Die Ermordung eines populären usbekischen Imams durch Einsatzkräfte der Polizei in Kirgisistan hat muslimische Gemeinden in Zentral-asien unter Schock versetzt. Der Prediger habe einer terroristischen Vereinigung nahe gestanden, behaupten die kirgisischen Behörden. Wie radikal ist der Islam in Zentralasien?

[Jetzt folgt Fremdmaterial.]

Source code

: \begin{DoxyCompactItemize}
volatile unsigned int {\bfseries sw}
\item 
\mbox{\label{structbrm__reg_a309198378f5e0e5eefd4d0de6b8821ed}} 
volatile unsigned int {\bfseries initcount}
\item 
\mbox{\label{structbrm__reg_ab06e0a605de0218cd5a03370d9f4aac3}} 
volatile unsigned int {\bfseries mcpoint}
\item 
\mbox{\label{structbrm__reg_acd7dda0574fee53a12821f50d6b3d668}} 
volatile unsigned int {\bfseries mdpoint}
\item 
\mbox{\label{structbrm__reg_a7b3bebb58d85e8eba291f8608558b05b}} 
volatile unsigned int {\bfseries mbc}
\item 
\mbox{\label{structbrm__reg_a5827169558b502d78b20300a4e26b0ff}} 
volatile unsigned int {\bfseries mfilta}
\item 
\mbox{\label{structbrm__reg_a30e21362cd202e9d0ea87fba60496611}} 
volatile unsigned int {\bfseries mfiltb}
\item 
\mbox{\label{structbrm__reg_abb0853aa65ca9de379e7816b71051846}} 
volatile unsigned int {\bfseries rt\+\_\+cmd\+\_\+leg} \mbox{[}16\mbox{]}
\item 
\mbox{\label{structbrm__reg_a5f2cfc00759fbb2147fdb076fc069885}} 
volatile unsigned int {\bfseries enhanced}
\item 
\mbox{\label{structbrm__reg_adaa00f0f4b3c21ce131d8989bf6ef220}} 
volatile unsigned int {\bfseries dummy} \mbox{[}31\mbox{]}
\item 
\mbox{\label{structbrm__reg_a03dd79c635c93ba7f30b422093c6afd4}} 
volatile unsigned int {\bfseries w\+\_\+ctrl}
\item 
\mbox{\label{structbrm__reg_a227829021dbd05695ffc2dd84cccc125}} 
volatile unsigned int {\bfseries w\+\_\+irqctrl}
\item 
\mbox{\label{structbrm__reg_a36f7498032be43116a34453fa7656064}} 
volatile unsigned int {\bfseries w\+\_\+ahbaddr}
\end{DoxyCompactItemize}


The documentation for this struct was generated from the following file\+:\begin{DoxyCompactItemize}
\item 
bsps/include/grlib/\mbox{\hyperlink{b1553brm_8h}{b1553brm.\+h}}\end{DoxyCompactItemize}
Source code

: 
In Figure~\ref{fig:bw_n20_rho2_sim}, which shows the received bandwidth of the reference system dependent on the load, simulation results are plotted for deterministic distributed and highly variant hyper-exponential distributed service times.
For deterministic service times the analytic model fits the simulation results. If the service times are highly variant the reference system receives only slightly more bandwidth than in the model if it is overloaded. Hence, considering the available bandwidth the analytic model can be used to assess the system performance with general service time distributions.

Bei einem Antiterroreinsatz in der Stadt Osch in Südkirgisistan wurde der usbekische Imam Rafiq Qori Kammoluddin am 6. August von einer Sondereinheit der Polizei erschossen. Bei der Aktion erhielten die kirgisischen Einsatzkräfte Unterstützung aus Usbekistan. Der Tod des populären Predigers hat in muslimischen Gemeinden in ganz Zentralasien Proteststürme ausgelöst. Nach Angaben der kirgisischen Behörden hatte Kammoluddin Verbindungen zur terroristischen Gruppierung „Islamische Bewegung Usbekistan“. Das Informationsnetzwerk „Radio Free Europe“ berichtet, dass der Imam zuvor häufig kritisiert worden war, weil er Mitglieder von radikalislamischen Vereinigungen in seiner Moschee beten ließ.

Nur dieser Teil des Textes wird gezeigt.